Now, if you run an SEMRush report for BrooksBrothers.com, you’d see that it’s currently getting an estimated $622,000 worth of “natural” search traffic to its site, each month. But, notice that the keywords listed in this report are mostly “branded” (people searching “brooks brothers”). The opportunity here is that it already has a lot of people linking to its site. It just needs to fix its site, structurally (code and content), and this thing could take off. A 10 percent gain off of $622,000 worth of traffic that it already has could be valued at $62,200 per month (off of a possible $10,000 per month investment into a search engine optimization effort). (Note: Someone at BrooksBrothers.com, call me. I’d love to do business with you.)

But, how do you determine if you can compete? What does it take to have the necessary authority?

Tool No. 2 for Determining Opportunity – Yahoo Site Explorer

As I mentioned in my Content is King! Links Rule! column earlier this month, if I am ever asked to oversimplify what it takes to be successful with search engine optimization, I say content and links.
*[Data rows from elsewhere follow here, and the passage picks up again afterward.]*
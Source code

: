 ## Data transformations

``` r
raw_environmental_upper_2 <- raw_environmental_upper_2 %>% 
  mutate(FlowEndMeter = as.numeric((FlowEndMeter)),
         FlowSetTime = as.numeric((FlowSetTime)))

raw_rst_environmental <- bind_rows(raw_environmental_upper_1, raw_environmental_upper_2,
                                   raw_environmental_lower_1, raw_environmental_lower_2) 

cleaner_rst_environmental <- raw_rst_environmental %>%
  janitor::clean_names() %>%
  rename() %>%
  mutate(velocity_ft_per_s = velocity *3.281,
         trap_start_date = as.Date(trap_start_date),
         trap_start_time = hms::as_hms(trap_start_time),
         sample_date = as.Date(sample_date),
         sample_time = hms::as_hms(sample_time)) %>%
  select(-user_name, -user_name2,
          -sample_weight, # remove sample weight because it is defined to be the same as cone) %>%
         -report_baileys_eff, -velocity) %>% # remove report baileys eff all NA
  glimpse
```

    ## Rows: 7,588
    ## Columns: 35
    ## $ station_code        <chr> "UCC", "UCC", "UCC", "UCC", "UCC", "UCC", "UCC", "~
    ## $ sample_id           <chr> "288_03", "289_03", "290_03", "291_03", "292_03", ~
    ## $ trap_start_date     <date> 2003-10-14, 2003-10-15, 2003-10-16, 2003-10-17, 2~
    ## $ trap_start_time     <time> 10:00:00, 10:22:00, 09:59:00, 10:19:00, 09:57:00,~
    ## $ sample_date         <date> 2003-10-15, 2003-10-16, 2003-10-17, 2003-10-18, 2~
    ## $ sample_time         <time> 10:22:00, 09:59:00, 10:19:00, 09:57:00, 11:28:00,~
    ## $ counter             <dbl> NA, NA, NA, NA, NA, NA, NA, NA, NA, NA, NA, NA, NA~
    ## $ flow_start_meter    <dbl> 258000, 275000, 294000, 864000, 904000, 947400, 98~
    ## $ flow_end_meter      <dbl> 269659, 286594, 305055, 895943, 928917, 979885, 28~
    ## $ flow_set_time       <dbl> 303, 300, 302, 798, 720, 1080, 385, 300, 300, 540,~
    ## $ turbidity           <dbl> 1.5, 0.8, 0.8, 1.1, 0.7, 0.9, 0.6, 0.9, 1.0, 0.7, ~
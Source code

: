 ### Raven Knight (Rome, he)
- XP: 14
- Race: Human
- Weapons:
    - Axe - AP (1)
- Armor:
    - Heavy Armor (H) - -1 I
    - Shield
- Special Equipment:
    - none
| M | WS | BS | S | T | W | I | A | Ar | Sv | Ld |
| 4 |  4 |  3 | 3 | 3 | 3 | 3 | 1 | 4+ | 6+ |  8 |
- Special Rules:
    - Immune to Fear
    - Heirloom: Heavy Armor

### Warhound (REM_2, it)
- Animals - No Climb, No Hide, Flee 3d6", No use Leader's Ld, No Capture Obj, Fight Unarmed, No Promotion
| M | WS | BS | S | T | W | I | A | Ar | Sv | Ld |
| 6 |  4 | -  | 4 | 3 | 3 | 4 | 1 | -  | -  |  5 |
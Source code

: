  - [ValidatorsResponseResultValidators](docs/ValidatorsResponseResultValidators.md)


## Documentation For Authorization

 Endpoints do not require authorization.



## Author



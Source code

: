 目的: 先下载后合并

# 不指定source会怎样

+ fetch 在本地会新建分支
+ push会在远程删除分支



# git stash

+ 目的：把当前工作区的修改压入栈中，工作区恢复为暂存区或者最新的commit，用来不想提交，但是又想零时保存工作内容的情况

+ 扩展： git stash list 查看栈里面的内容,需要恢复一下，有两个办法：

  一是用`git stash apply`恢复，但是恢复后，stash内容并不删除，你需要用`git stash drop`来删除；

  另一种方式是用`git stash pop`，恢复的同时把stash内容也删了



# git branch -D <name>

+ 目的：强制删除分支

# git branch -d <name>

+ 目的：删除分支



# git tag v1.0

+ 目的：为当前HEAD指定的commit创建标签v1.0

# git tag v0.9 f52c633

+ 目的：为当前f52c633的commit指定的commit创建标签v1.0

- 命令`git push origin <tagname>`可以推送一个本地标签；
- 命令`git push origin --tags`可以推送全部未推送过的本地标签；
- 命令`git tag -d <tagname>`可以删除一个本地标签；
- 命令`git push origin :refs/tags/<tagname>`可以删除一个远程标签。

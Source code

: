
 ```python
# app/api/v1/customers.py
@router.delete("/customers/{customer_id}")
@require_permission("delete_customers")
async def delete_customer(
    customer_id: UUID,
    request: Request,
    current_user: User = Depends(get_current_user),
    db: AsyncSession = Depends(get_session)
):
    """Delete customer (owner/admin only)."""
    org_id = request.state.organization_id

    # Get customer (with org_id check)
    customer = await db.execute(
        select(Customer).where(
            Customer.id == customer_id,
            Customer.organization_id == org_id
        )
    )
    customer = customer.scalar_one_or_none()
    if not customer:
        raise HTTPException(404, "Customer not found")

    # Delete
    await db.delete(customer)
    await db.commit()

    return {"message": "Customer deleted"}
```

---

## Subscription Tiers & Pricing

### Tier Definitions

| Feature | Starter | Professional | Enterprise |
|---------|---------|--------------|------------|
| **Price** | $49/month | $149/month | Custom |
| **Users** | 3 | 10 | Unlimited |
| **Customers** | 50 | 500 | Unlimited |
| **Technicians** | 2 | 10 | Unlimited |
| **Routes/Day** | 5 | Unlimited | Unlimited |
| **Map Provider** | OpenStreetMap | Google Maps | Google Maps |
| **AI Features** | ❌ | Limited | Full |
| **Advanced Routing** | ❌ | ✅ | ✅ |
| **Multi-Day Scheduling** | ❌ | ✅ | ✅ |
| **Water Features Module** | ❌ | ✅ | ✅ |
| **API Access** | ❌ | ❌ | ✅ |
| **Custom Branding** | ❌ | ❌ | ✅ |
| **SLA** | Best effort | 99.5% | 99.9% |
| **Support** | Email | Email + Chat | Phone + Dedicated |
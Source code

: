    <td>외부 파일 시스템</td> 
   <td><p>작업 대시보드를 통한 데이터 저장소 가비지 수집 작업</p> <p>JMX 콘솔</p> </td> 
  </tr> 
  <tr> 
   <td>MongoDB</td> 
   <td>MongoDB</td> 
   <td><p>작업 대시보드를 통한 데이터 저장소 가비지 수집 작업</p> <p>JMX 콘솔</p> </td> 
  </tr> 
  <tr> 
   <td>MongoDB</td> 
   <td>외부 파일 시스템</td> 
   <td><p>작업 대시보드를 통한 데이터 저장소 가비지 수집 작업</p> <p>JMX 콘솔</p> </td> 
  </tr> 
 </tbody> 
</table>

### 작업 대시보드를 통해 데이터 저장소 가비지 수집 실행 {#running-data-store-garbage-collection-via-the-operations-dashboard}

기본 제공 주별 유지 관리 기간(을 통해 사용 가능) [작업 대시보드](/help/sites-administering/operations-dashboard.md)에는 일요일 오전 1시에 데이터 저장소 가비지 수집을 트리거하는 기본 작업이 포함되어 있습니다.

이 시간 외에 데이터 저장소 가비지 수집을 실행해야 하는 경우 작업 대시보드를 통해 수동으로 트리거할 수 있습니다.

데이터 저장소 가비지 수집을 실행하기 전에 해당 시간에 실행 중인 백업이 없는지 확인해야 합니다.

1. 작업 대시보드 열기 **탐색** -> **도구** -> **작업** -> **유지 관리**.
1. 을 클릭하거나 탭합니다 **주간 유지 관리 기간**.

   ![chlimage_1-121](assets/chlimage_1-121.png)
So, a quick check that I’ll do is run a “site:www.sitename.com” query on Yahoo.com (just type this in, as I have, obviously replacing “sitename” with whichever website you would like to review). What we want to do here is identify some of the “top ranking” websites for the keywords which we believe to be the most competitive, and start a spreadsheet to keep track of how many pages each competitor has indexed in Yahoo Site Explorer (and you might also include their backlink data, but be sure to select from the drop down “except from this domain”). If it seems that every website that is doing well has 1,000 to 4,000 pages of content indexed, and you have 50 pages of content indexed, there’s a good chance that content generation is going to be pretty critical to you achieving similar results.

But, content is just one piece of it.

Tool No. 3 for Determining Opportunity – OpenSiteExplorer.com

Open Site Explorer is a great tool from my friend, Rand Fishkin at SEOmoz. You can also subscribe to the Pro Tools (which I do) to gain additional insight.

In terms of “things that matter” for search engine optimization success, domain authority would be right up there at the top. So, what is “domain authority”?

As defined on the Open Site Explorer website:

Predicts this domain’s ranking potential in the search engines based on an algorithmic combination of all link metrics. Domain Authority scores are on a 100-point, logarithmic scale.

If you look at the Brooks Brother’s website report below, you’ll see that they have quite a few links and quite a bit of authority.


So, if you are a smaller competitor, wanting to rank for “men’s clothing” and possibly compete with BrooksBrothers.com, you need to get a sense as to where your link popularity measures up to determine what the real (not perceived) opportunity may be.



It’s a bit of a back and forth to work towards understanding what the real opportunity might be for your search engine optimization efforts. Sometimes, a relatively small investment in SEO can equate to solid gains/ROI in very short order. For others, the investment in search engine optimization is going to need to be just that – an investment – until you’ve built up the necessary authority, via content and links, to compete.

At least with the tips that I’ve provided today, you can start to make a determination as to whether or not the opportunity is there for you, or what you might need to do to build up a website that has an opportunity to gain organic search engine traffic.